DIRECTIONS: What is needed is an exact reproduction of the lines in the records below, starting at the line with "## Identifier and Mapping Information" and ending at the line with "- Choosing HTTPS", both included, and nothing else; pictures stay out.

GIVEN INFORMATION:
——
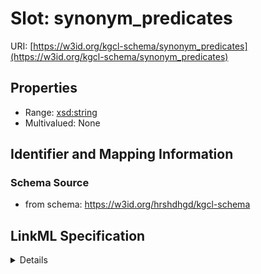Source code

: # Slot: synonym_predicates

URI: [https://w3id.org/kgcl-schema/synonym_predicates](https://w3id.org/kgcl-schema/synonym_predicates)



<!-- no inheritance hierarchy -->




## Properties

* Range: [xsd:string](xsd:string)
* Multivalued: None







## Identifier and Mapping Information







### Schema Source


* from schema: https://w3id.org/hrshdhgd/kgcl-schema




## LinkML Specification

<details>
```yaml
name: synonym predicates
from_schema: https://w3id.org/hrshdhgd/kgcl-schema
rank: 1000
alias: synonym_predicates
domain_of:
- configuration
range: string

```
</details>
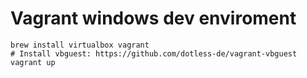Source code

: # Vagrant windows dev enviroment

```
brew install virtualbox vagrant
# Install vbguest: https://github.com/dotless-de/vagrant-vbguest
vagrant up
```

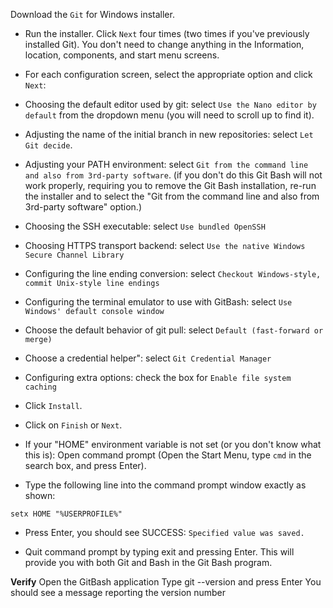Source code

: Download the `Git` for Windows installer.

- Run the installer. Click `Next` four times (two times if you've previously installed Git). You don't need to change anything in the Information, location, components, and start menu screens.

- For each configuration screen, select the appropriate option and click `Next`:

- Choosing the default editor used by git: select `Use the Nano editor by default` from the dropdown menu (you will need to scroll up to find it).

- Adjusting the name of the initial branch in new repositories: select `Let Git decide`.

- Adjusting your PATH environment: select `Git from the command line and also from 3rd-party software`.
    (if you don't do this Git Bash will not work properly, requiring you to remove the Git Bash installation, re-run the installer and to select the "Git from the command line and also from 3rd-party software" option.)

- Choosing the SSH executable: select `Use bundled OpenSSH`

- Choosing HTTPS transport backend: select `Use the native Windows Secure Channel Library`

- Configuring the line ending conversion: select `Checkout Windows-style, commit Unix-style line endings`

- Configuring the terminal emulator to use with GitBash: select `Use Windows' default console window`

- Choose the default behavior of git pull: select `Default (fast-forward or merge)`

- Choose a credential helper": select `Git Credential Manager`

- Configuring extra options: check the box for `Enable file system caching`

- Click `Install`.

- Click on `Finish` or `Next`.

- If your "HOME" environment variable is not set (or you don't know what this is): Open command prompt (Open the Start Menu, type `cmd` in the search box, and press Enter).

- Type the following line into the command prompt window exactly as shown:
```
setx HOME "%USERPROFILE%"
```

- Press Enter, you should see SUCCESS: `Specified value was saved.`

- Quit command prompt by typing exit and pressing Enter. This will provide you with both Git and Bash in the Git Bash program.

**Verify**
Open the GitBash application
Type git --version and press Enter
You should see a message reporting the version number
——
FINAL ANSWER:
## Identifier and Mapping Information







### Schema Source


* from schema: https://w3id.org/hrshdhgd/kgcl-schema




## LinkML Specification

<details>
```yaml
name: synonym predicates
from_schema: https://w3id.org/hrshdhgd/kgcl-schema
rank: 1000
alias: synonym_predicates
domain_of:
- configuration
range: string

```
</details>
Source code

: # Vagrant windows dev enviroment

```
brew install virtualbox vagrant
# Install vbguest: https://github.com/dotless-de/vagrant-vbguest
vagrant up
```

Source code

: Download the `Git` for Windows installer.

- Run the installer. Click `Next` four times (two times if you've previously installed Git). You don't need to change anything in the Information, location, components, and start menu screens.

- For each configuration screen, select the appropriate option and click `Next`:

- Choosing the default editor used by git: select `Use the Nano editor by default` from the dropdown menu (you will need to scroll up to find it).

- Adjusting the name of the initial branch in new repositories: select `Let Git decide`.

- Adjusting your PATH environment: select `Git from the command line and also from 3rd-party software`.
    (if you don't do this Git Bash will not work properly, requiring you to remove the Git Bash installation, re-run the installer and to select the "Git from the command line and also from 3rd-party software" option.)

- Choosing the SSH executable: select `Use bundled OpenSSH`

- Choosing HTTPS transport backend: select `Use the native Windows Secure Channel Library`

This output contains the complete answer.